The Labour Party published their plan for financial services, Financing Growth, on 31 January 2024. Although at a general level it covers different aspects of financial services, there is a significant portion that focuses on payments, highlighting the importance of the sector not just in financial services but in the overall economy. The plan calls out that the financial services sector contributed to 12% of the UK’s economic output in 2023. It drives economic growth and creates jobs and prosperity. It is perhaps not a surprise that Labour’s plan very much continues to take the payments sector on the same trajectory as it is currently. This welcomes stability for the sector, during a time of political upheaval, and ensures existing in-flight initiatives can continue to deliver the outcomes hoped for. This summary highlights Labour’s payment priorities and the implications for the sector.

Enhance international competitiveness

The plan identifies the opportunity to export financial services into international markets. It will do this by promoting best practice in cross-sectoral regulatory coordination. Alongside this, the plan sets out an intention to set up a new Regulatory Innovation Office to improve accountability and promote innovation in regulation across sectors. A strong point in the plan is to use Consumer Duty as a template for outcomes-based regulation and streamlining the FCA handbook.

The payments world is becoming increasingly global and interoperable. Migration to the same standards as well as the global adoption of the same services, such as real time payments and Open Banking, mean customer expectations are increasingly similar and more demanding. Building closer ties with regional and global payment schemes has the distinct advantage of facilitating greater trade. Exporting UK knowledge, experience and capabilities to the rest of the world ensures our market leading position is retained while encouraging digital inclusion, in the way we have done with real time payments and Open Banking already.

Reinforce consumer protection and financial inclusion

Financial inclusion and protection are strong themes throughout the whole plan. It recognises the growing issue of fraud in the UK and calls for an integrated approach across government, law enforcement, regulators, financial services firms, and tech companies to address the entire ecosystem which enables fraud to occur. The plan specifically calls out technology firms and telcos and the need for data sharing with financial services firms. It also supports adding further friction into real time payments for suspicious payments, advocating delaying payments where required.
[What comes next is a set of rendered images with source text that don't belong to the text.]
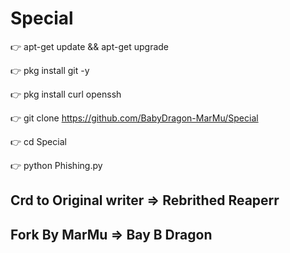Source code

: # Special

👉 apt-get update && apt-get upgrade

👉 pkg install git -y

👉 pkg install curl openssh

👉 git clone https://github.com/BabyDragon-MarMu/Special


👉 cd Special 

👉 python Phishing.py


## Crd to Original writer => Rebrithed Reaperr
## Fork By MarMu => Bay B Dragon

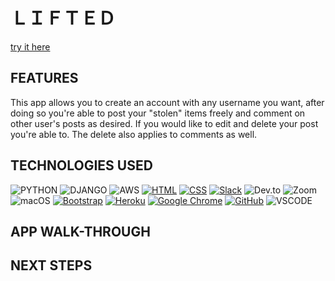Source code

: 
# ＬＩＦＴＥＤ

[try it here](https://lifted-8235455a8d3f.herokuapp.com/home/)

## FEATURES
This app allows you to create an account with any username you want, after doing so you're able to post your "stolen" items freely and comment on other user's posts as desired. If you would like to edit and delete your post you're able to. The delete also applies to comments as well.


## TECHNOLOGIES USED 
![PYTHON](https://img.shields.io/badge/Python-14354C?style=for-the-badge&logo=python&logoColor=white)
![DJANGO](https://img.shields.io/badge/Django-092E20?style=for-the-badge&logo=django&logoColor=white)
![AWS](https://img.shields.io/badge/Amazon_AWS-232F3E?style=for-the-badge&logo=amazon-aws&logoColor=white)
[![HTML](https://img.shields.io/badge/HTML5-E34F26?style=for-the-badge&logo=html5&logoColor=white)](https://developer.mozilla.org/en-US/docs/Web/HTML)
[![CSS](https://img.shields.io/badge/CSS-239120?&style=for-the-badge&logo=css3&logoColor=white)](https://developer.mozilla.org/en-US/docs/Web/CSS)
[![Slack](https://img.shields.io/badge/Slack-4A154B?style=for-the-badge&logo=slack&logoColor=white)](https://slack.com/)
![Dev.to](https://img.shields.io/badge/dev.to-0A0A0A?style=for-the-badge&logo=devdotto&logoColor=white)
![Zoom](https://img.shields.io/badge/Zoom-2D8CFF?style=for-the-badge&logo=zoom&logoColor=white)
![macOS](https://img.shields.io/badge/mac%20os-000000?style=for-the-badge&logo=apple&logoColor=white)
[![Bootstrap](https://img.shields.io/badge/Bootstrap-563D7C?style=for-the-badge&logo=bootstrap&logoColor=white)](https://getbootstrap.com/)
[![Heroku](https://img.shields.io/badge/Heroku-430098?style=for-the-badge&logo=heroku&logoColor=white)](https://www.heroku.com/)
[![Google Chrome](https://img.shields.io/badge/Google_Chrome-4285F4?style=for-the-badge&logo=Google-chrome&logoColor=white)](https://www.google.com/chrome/)
[![GitHub](https://img.shields.io/badge/GitHub-Version%20Control-lightgrey)](https://github.com/)
![VSCODE](https://img.shields.io/badge/Made%20for-VSCode-1f425f.svg)


## APP WALK-THROUGH




## NEXT STEPS

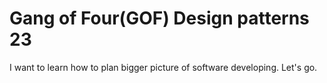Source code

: # Gang of Four(GOF) Design patterns 23

I want to learn how to plan bigger picture of software developing. Let's go.
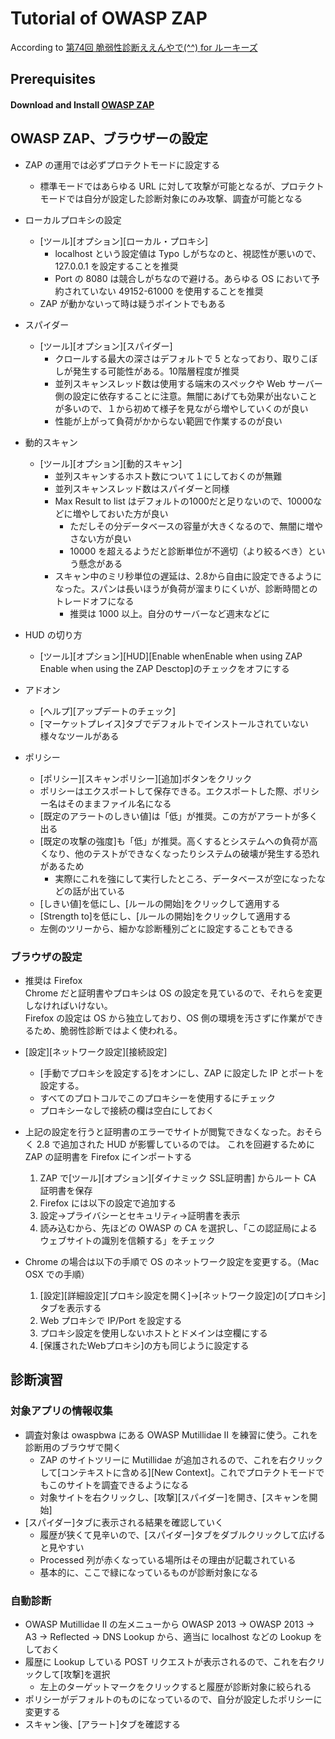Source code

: # Tutorial of OWASP ZAP

According to [第74回 脆弱性診断ええんやで(^^) for ルーキーズ](https://security-testing.connpass.com/event/134830/)

## Prerequisites

#### Download and Install [OWASP ZAP](https://github.com/zaproxy/zaproxy/wiki/Downloads)

## OWASP ZAP、ブラウザーの設定

- ZAP の運用では必ずプロテクトモードに設定する
    - 標準モードではあらゆる URL に対して攻撃が可能となるが、プロテクトモードでは自分が設定した診断対象にのみ攻撃、調査が可能となる

- ローカルプロキシの設定
    - [ツール][オプション][ローカル・プロキシ]
        - localhost という設定値は Typo しがちなのと、視認性が悪いので、127.0.0.1 を設定することを推奨
        - Port の 8080 は競合しがちなので避ける。あらゆる OS において予約されていない 49152-61000 を使用することを推奨
    - ZAP が動かないって時は疑うポイントでもある

- スパイダー
    - [ツール][オプション][スパイダー]
        - クロールする最大の深さはデフォルトで 5 となっており、取りこぼしが発生する可能性がある。10階層程度が推奨
        - 並列スキャンスレッド数は使用する端末のスペックや Web サーバー側の設定に依存することに注意。無闇にあげても効果が出ないことが多いので、１から初めて様子を見ながら増やしていくのが良い
        - 性能が上がって負荷がかからない範囲で作業するのが良い

- 動的スキャン
    - [ツール][オプション][動的スキャン]
        - 並列スキャンするホスト数について１にしておくのが無難
        - 並列スキャンスレッド数はスパイダーと同様
        - Max Result to list はデフォルトの1000だと足りないので、10000などに増やしておいた方が良い
            - ただしその分データベースの容量が大きくなるので、無闇に増やさない方が良い
            - 10000 を超えるようだと診断単位が不適切（より絞るべき）という懸念がある
        - スキャン中のミリ秒単位の遅延は、2.8から自由に設定できるようになった。スパンは長いほうが負荷が溜まりにくいが、診断時間とのトレードオフになる
            - 推奨は 1000 以上。自分のサーバーなど週末などに

- HUD の切り方
    - [ツール][オプション][HUD][Enable whenEnable when using ZAP Enable when using the ZAP Desctop]のチェックをオフにする

- アドオン
    - [ヘルプ][アップデートのチェック]
    - [マーケットプレイス]タブでデフォルトでインストールされていない様々なツールがある

- ポリシー
    - [ポリシー][スキャンポリシー][追加]ボタンをクリック
    - ポリシーはエクスポートして保存できる。エクスポートした際、ポリシー名はそのままファイル名になる
    - [既定のアラートのしきい値]は「低」が推奨。この方がアラートが多く出る
    - [既定の攻撃の強度]も「低」が推奨。高くするとシステムへの負荷が高くなり、他のテストができなくなったりシステムの破壊が発生する恐れがあるため
        - 実際にこれを強にして実行したところ、データベースが空になったなどの話が出ている
    - [しきい値]を低にし、[ルールの開始]をクリックして適用する
    - [Strength to]を低にし、[ルールの開始]をクリックして適用する
    - 左側のツリーから、細かな診断種別ごとに設定することもできる

### ブラウザの設定
- 推奨は Firefox  
Chrome だと証明書やプロキシは OS の設定を見ているので、それらを変更しなければいけない。  
Firefox の設定は OS から独立しており、OS 側の環境を汚さずに作業ができるため、脆弱性診断ではよく使われる。

- [設定][ネットワーク設定][接続設定]
    - [手動でプロキシを設定する]をオンにし、ZAP に設定した IP とポートを設定する。
    - すべてのプロトコルでこのプロキシーを使用するにチェック
    - プロキシーなしで接続の欄は空白にしておく

- 上記の設定を行うと証明書のエラーでサイトが閲覧できなくなった。おそらく 2.8 で追加された HUD が影響しているのでは。 
これを回避するために ZAP の証明書を Firefox にインポートする
    1. ZAP で[ツール][オプション][ダイナミック SSL証明書] からルート CA 証明書を保存
    1. Firefox には以下の設定で追加する
    1. 設定→プライバシーとセキュリティ→証明書を表示
    1. 読み込むから、先ほどの OWASP の CA を選択し、「この認証局によるウェブサイトの識別を信頼する」をチェック

- Chrome の場合は以下の手順で OS のネットワーク設定を変更する。（Mac OSX での手順）  
    1. [設定][詳細設定][プロキシ設定を開く]→[ネットワーク設定]の[プロキシ]タブを表示する
    1. Web プロキシで IP/Port を設定する
    1. プロキシ設定を使用しないホストとドメインは空欄にする
    1. [保護されたWebプロキシ]の方も同じように設定する

## 診断演習

### 対象アプリの情報収集

- 調査対象は owaspbwa にある OWASP Mutillidae II を練習に使う。これを診断用のブラウザで開く
    - ZAP のサイトツリーに Mutillidae が追加されるので、これを右クリックして[コンテキストに含める][New Context]。これでプロテクトモードでもこのサイトを調査できるようになる
    - 対象サイトを右クリックし、[攻撃][スパイダー]を開き、[スキャンを開始]
- [スパイダー]タブに表示される結果を確認していく
    - 履歴が狭くて見辛いので、[スパイダー]タブをダブルクリックして広げると見やすい
    - Processed 列が赤くなっている場所はその理由が記載されている
    - 基本的に、ここで緑になっているものが診断対象になる

### 自動診断

- OWASP Mutillidae II の左メニューから OWASP 2013 -> OWASP 2013 -> A3 -> Reflected -> DNS Lookup から、適当に localhost などの Lookup をしておく
- 履歴に Lookup している POST リクエストが表示されるので、これを右クリックして[攻撃]を選択
    - 左上のターゲットマークをクリックすると履歴が診断対象に絞られる
- ポリシーがデフォルトのものになっているので、自分が設定したポリシーに変更する
- スキャン後、[アラート]タブを確認する
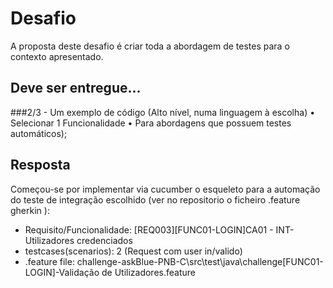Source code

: # Desafio
A proposta deste desafio é criar toda a abordagem de testes para o contexto apresentado.

## Deve ser entregue...
###2/3 - Um exemplo de código (Alto nível, numa linguagem à escolha)
• Selecionar 1 Funcionalidade
• Para abordagens que possuem testes automáticos);

## Resposta

Começou-se por implementar via cucumber o esqueleto para a automação do teste de integração escolhido (ver no repositorio o ficheiro .feature gherkin ):
- Requisito/Funcionalidade: [REQ003][FUNC01-LOGIN]CA01 - INT- Utilizadores credenciados
- testcases(scenarios): 2 (Request com user in/valido)
- .feature file: challenge-askBlue-PNB-C\src\test\java\challenge\[FUNC01-LOGIN]-Validação de Utilizadores.feature
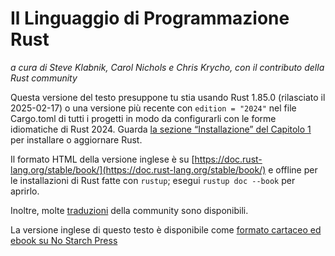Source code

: # Il Linguaggio di Programmazione Rust

_a cura di Steve Klabnik, Carol Nichols e Chris Krycho, con il
contributo della Rust community_

Questa versione del testo presuppone tu stia usando Rust 1.85.0
(rilasciato il 2025-02-17) o una versione più recente con
`edition = "2024"` nel file Cargo.toml di tutti i progetti
in modo da configurarli con le forme idiomatiche di
Rust 2024. Guarda [la sezione “Installazione” del
Capitolo 1][installazione]<!-- ignore --> per installare
o aggiornare Rust.

Il formato HTML della versione inglese è su
[https://doc.rust-lang.org/stable/book/](https://doc.rust-lang.org/stable/book/)
e offline per le installazioni di Rust fatte con `rustup`;
esegui `rustup doc --book` per aprirlo.

Inoltre, molte [traduzioni] della community sono disponibili.

La versione inglese di questo testo è disponibile come
[formato cartaceo ed ebook su No Starch Press][nsprust]

[installazione]: ch01-01-installation.md
[traduzioni]: https://nostarch.com/rust-programming-language-2nd-edition
[nsprust]: appendix-06-translation.md
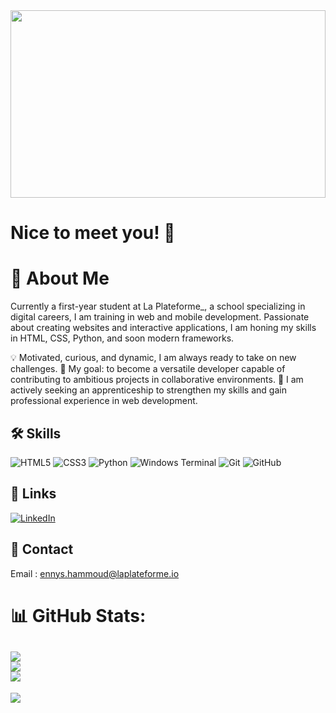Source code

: <img src="closeup-keyboard-ultraviolet-light_53876-33763.avif" style="width: 100%; height: 300px;">



# Nice to meet you! 👋
# 💫 About Me
Currently a first-year student at La Plateforme_, a school specializing in digital careers, I am training in web and mobile development. Passionate about creating websites and interactive applications, I am honing my skills in HTML, CSS, Python, and soon modern frameworks.

💡 Motivated, curious, and dynamic, I am always ready to take on new challenges.
🎯 My goal: to become a versatile developer capable of contributing to ambitious projects in collaborative environments.
🚀 I am actively seeking an apprenticeship to strengthen my skills and gain professional experience in web development.


## 🛠 Skills
![HTML5](https://img.shields.io/badge/html5-%23E34F26.svg?style=for-the-badge&logo=html5&logoColor=white)
![CSS3](https://img.shields.io/badge/css3-%231572B6.svg?style=for-the-badge&logo=css3&logoColor=white)
![Python](https://img.shields.io/badge/python-3670A0?style=for-the-badge&logo=python&logoColor=ffdd54)
![Windows Terminal](https://img.shields.io/badge/Windows%20Terminal-%234D4D4D.svg?style=for-the-badge&logo=windows-terminal&logoColor=white)
![Git](https://img.shields.io/badge/git-%23F05033.svg?style=for-the-badge&logo=git&logoColor=white)
![GitHub](https://img.shields.io/badge/github-%23121011.svg?style=for-the-badge&logo=github&logoColor=white)

## 🔗 Links
[![LinkedIn](https://img.shields.io/badge/LinkedIn-%230077B5.svg?logo=linkedin&logoColor=white)](https://linkedin.com/in/https://www.linkedin.com/in/ennys-hammoud-377b97334/) 

## 📧 Contact

Email : ennys.hammoud@laplateforme.io

  

# 📊 GitHub Stats:
![](https://github-readme-stats.vercel.app/api?username=ennys-hammoud&theme=dark&hide_border=true&include_all_commits=false&count_private=false)<br/>
![](https://github-readme-streak-stats.herokuapp.com/?user=ennys-hammoud&theme=dark&hide_border=true)<br/>
![](https://github-readme-stats.vercel.app/api/top-langs/?username=ennys-hammoud&theme=dark&hide_border=true&include_all_commits=false&count_private=false&layout=compact)
---



[![](https://visitcount.itsvg.in/api?id=ennys-hammoud&icon=0&color=0)](https://visitcount.itsvg.in)

<!-- Proudly created with GPRM ( https://gprm.itsvg.in ) -->











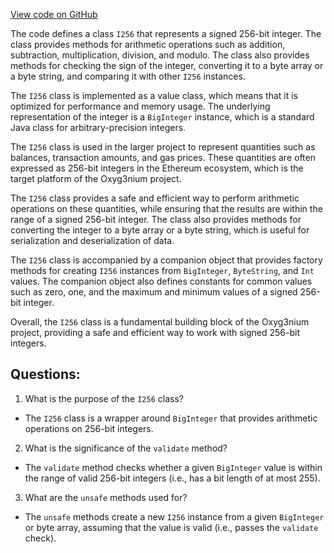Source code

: [View code on GitHub](https://github.com/oxyg3nium/oxyg3nium/util/src/main/scala/org/oxyg3nium/util/I256.scala)

The code defines a class `I256` that represents a signed 256-bit integer. The class provides methods for arithmetic operations such as addition, subtraction, multiplication, division, and modulo. The class also provides methods for checking the sign of the integer, converting it to a byte array or a byte string, and comparing it with other `I256` instances.

The `I256` class is implemented as a value class, which means that it is optimized for performance and memory usage. The underlying representation of the integer is a `BigInteger` instance, which is a standard Java class for arbitrary-precision integers.

The `I256` class is used in the larger project to represent quantities such as balances, transaction amounts, and gas prices. These quantities are often expressed as 256-bit integers in the Ethereum ecosystem, which is the target platform of the Oxyg3nium project.

The `I256` class provides a safe and efficient way to perform arithmetic operations on these quantities, while ensuring that the results are within the range of a signed 256-bit integer. The class also provides methods for converting the integer to a byte array or a byte string, which is useful for serialization and deserialization of data.

The `I256` class is accompanied by a companion object that provides factory methods for creating `I256` instances from `BigInteger`, `ByteString`, and `Int` values. The companion object also defines constants for common values such as zero, one, and the maximum and minimum values of a signed 256-bit integer.

Overall, the `I256` class is a fundamental building block of the Oxyg3nium project, providing a safe and efficient way to work with signed 256-bit integers.
## Questions: 
 1. What is the purpose of the `I256` class?
- The `I256` class is a wrapper around `BigInteger` that provides arithmetic operations on 256-bit integers.

2. What is the significance of the `validate` method?
- The `validate` method checks whether a given `BigInteger` value is within the range of valid 256-bit integers (i.e., has a bit length of at most 255).

3. What are the `unsafe` methods used for?
- The `unsafe` methods create a new `I256` instance from a given `BigInteger` or byte array, assuming that the value is valid (i.e., passes the `validate` check).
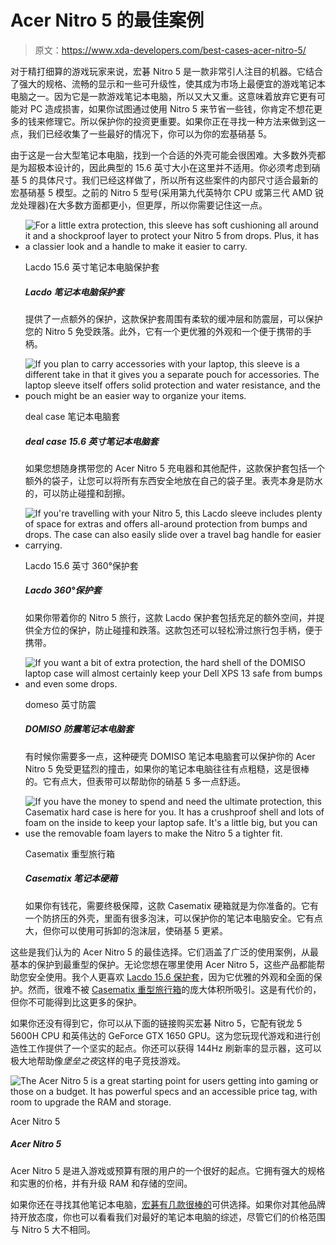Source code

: # Acer Nitro 5 的最佳案例

> 原文：<https://www.xda-developers.com/best-cases-acer-nitro-5/>

对于精打细算的游戏玩家来说，宏碁 Nitro 5 是一款非常引人注目的机器。它结合了强大的规格、流畅的显示和一些可升级性，使其成为市场上最便宜的游戏笔记本电脑之一。因为它是一款游戏笔记本电脑，所以又大又重。这意味着放弃它更有可能对 PC 造成损害，如果你试图通过使用 Nitro 5 来节省一些钱，你肯定不想花更多的钱来修理它。所以保护你的投资更重要。如果你正在寻找一种方法来做到这一点，我们已经收集了一些最好的情况下，你可以为你的宏基硝基 5。

由于这是一台大型笔记本电脑，找到一个合适的外壳可能会很困难。大多数外壳都是为超极本设计的，因此典型的 15.6 英寸大小在这里并不适用。你必须考虑到硝基 5 的具体尺寸。我们已经这样做了，所以所有这些案件的内部尺寸适合最新的宏基硝基 5 模型。之前的 Nitro 5 型号(采用第九代英特尔 CPU 或第三代 AMD 锐龙处理器)在大多数方面都更小，但更厚，所以你需要记住这一点。

*   <picture>![For a little extra protection, this sleeve has soft cushioning all around it and a shockproof layer to protect your Nitro 5 from drops. Plus, it has a classier look and a handle to make it easier to carry.](img/e36cbe479910afb1d7b665b0feaafa09.png)</picture>

    Lacdo 15.6 英寸笔记本电脑保护套

    ##### Lacdo 笔记本电脑保护套

    提供了一点额外的保护，这款保护套周围有柔软的缓冲层和防震层，可以保护您的 Nitro 5 免受跌落。此外，它有一个更优雅的外观和一个便于携带的手柄。

*   <picture>![If you plan to carry accessories with your laptop, this sleeve is a different take in that it gives you a separate pouch for accessories. The laptop sleeve itself offers solid protection and water resistance, and the pouch might be an easier way to organize your items.](img/6495d102be025aa66857627b5dfc6de4.png)</picture>

    deal case 笔记本电脑套

    ##### deal case 15.6 英寸笔记本电脑套

    如果您想随身携带您的 Acer Nitro 5 充电器和其他配件，这款保护套包括一个额外的袋子，让您可以将所有东西安全地放在自己的袋子里。表壳本身是防水的，可以防止碰撞和刮擦。

*   <picture>![If you're travelling with your Nitro 5, this Lacdo sleeve includes plenty of space for extras and offers all-around protection from bumps and drops. The case can also easily slide over a travel bag handle for easier carrying.](img/55c0431743633de28ad2709dc842e5cc.png)</picture>

    Lacdo 15.6 英寸 360°保护套

    ##### Lacdo 360°保护套

    如果你带着你的 Nitro 5 旅行，这款 Lacdo 保护套包括充足的额外空间，并提供全方位的保护，防止碰撞和跌落。这款包还可以轻松滑过旅行包手柄，便于携带。

*   <picture>![If you want a bit of extra protection, the hard shell of the DOMISO laptop case will almost certainly keep your Dell XPS 13 safe from bumps and even some drops.](img/0091e1de2d50ffd28b81ed891897f8e0.png)</picture>

    domeso 英寸防震

    ##### DOMISO 防震笔记本电脑套

    有时候你需要多一点，这种硬壳 DOMISO 笔记本电脑套可以保护你的 Acer Nitro 5 免受更猛烈的撞击，如果你的笔记本电脑往往有点粗糙，这是很棒的。它有点大，但表带可以帮助你的硝基 5 多一点舒适。

*   <picture>![If you have the money to spend and need the ultimate protection, this Casematix hard case is here for you. It has a crushproof shell and lots of foam on the inside to keep your laptop safe. It's a little big, but you can use the removable foam layers to make the Nitro 5 a tighter fit.](img/b401e16342da5a5619c1255813f8de66.png)</picture>

    Casematix 重型旅行箱

    ##### Casematix 笔记本硬箱

    如果你有钱花，需要终极保障，这款 Casematix 硬箱就是为你准备的。它有一个防挤压的外壳，里面有很多泡沫，可以保护你的笔记本电脑安全。它有点大，但你可以使用可拆卸的泡沫层，使硝基 5 更紧。

这些是我们认为的 Acer Nitro 5 的最佳选择。它们涵盖了广泛的使用案例，从最基本的保护到最重型的保护。无论您想在哪里使用 Acer Nitro 5，这些产品都能帮助您安全使用。我个人更喜欢 [Lacdo 15.6 保护套](https://www.amazon.com/Lacdo-Protective-Briefcase-Compatible-Chromebook/dp/B076Z7JT5?tag=xda-3fedkqp-20&ascsubtag=UUxdaUeUpU31579&asc_refurl=https%3A%2F%2Fwww.xda-developers.com%2Fbest-cases-acer-nitro-5%2F&asc_campaign=Short-Term)，因为它优雅的外观和全面的保护。然而，很难不被 [Casematix 重型旅行箱](https://www.amazon.com/Casematix-Waterproof-Gaming-Laptop-Traveling/dp/B075ZGJSL1?tag=xda-3fedkqp-20&ascsubtag=UUxdaUeUpU31579&asc_refurl=https%3A%2F%2Fwww.xda-developers.com%2Fbest-cases-acer-nitro-5%2F&asc_campaign=Short-Term)的庞大体积所吸引。这是有代价的，但你不可能得到比这更多的保护。

如果你还没有得到它，你可以从下面的链接购买宏碁 Nitro 5，它配有锐龙 5 5600H CPU 和英伟达的 GeForce GTX 1650 GPU。这为您玩现代游戏和进行创造性工作提供了一个坚实的起点。你还可以获得 144Hz 刷新率的显示器，这可以极大地帮助像*堡垒之夜*这样的电子竞技游戏。

 <picture>![The Acer Nitro 5 is a great starting point for users getting into gaming or those on a budget. It has powerful specs and an accessible price tag, with room to upgrade the RAM and storage.](img/1f6da8196f1ff7a6fff9e1dba1e726d4.png)</picture> 

Acer Nitro 5

##### Acer Nitro 5

Acer Nitro 5 是进入游戏或预算有限的用户的一个很好的起点。它拥有强大的规格和实惠的价格，并有升级 RAM 和存储的空间。

如果你还在寻找其他笔记本电脑，[宏碁有几款很棒的](https://www.xda-developers.com/best-acer-laptops/)可供选择。如果你对其他品牌持开放态度，你也可以看看我们对最好的笔记本电脑的综述，尽管它们的价格范围与 Nitro 5 大不相同。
There is also a clear plan to regulate the Buy Now Pay Later (BNPL) sector; something the current administration has not committed to doing, and it is likely to have significant impact on the firms operating in this space.

The call for greater collaboration across the ecosystem to tackle fraud is welcome as a greater impetus for all players to do more in this area is much needed. It will be interesting to see the details of how the plan will deliver greater collaboration; any efforts to do so can only benefit UK consumers.

Embrace innovation and fintech

The plan recognises the advances made in the fintech sector in the UK, but warns that other markets are catching up and overtaking. The opportunity for innovation is vast, with many initiatives already underway to drive global fintech leadership. The plan calls out Open Banking as a success story and supports the work of the Joint Regulatory Oversight Committee (JROC). It supports current efforts to deliver Open Finance and commits to supporting and growing further. The plan supports work on a Central Bank Digital Currency (CBDC) by the Bank of England and states this will continue. There is a brief mention of AI, and its potential but also recognises the need to ensure consumer protection. A planned AI strategy will lay out more details in due course. Finally, continuing the theme of inclusion, the plan states it will set up a regulatory sandbox to test financial products to reach underserved communities.

It is a case of ‘no change’ by the party with regards to innovation and fintech, supporting current work in Open Banking and CBDC. This gives both JROC and the Bank of England stability and reassurance to continue to work as per their roadmaps.

Conclusion

The plan by the Labour Party is to continue with work that seeks to innovate and improve, whilst plugging the gaps where perhaps there is insufficient consumer protection. A call for greater collaboration to tackle fraud and the stated objective to regulate the BNPL sector both seek to address consumer loss and make payments in the UK a better and safer experience. There is also recognition of what a great sector the UK has in payments and fintech; and how we can not only compete on the international stage but also become one of the UK’s best exports. Should we see a Labour party come into power there is unlikely to be great upheaval in the payments world, which gives stability and reassurance that work being done today can and should continue, ensuring there is no delay in delivering customer benefits.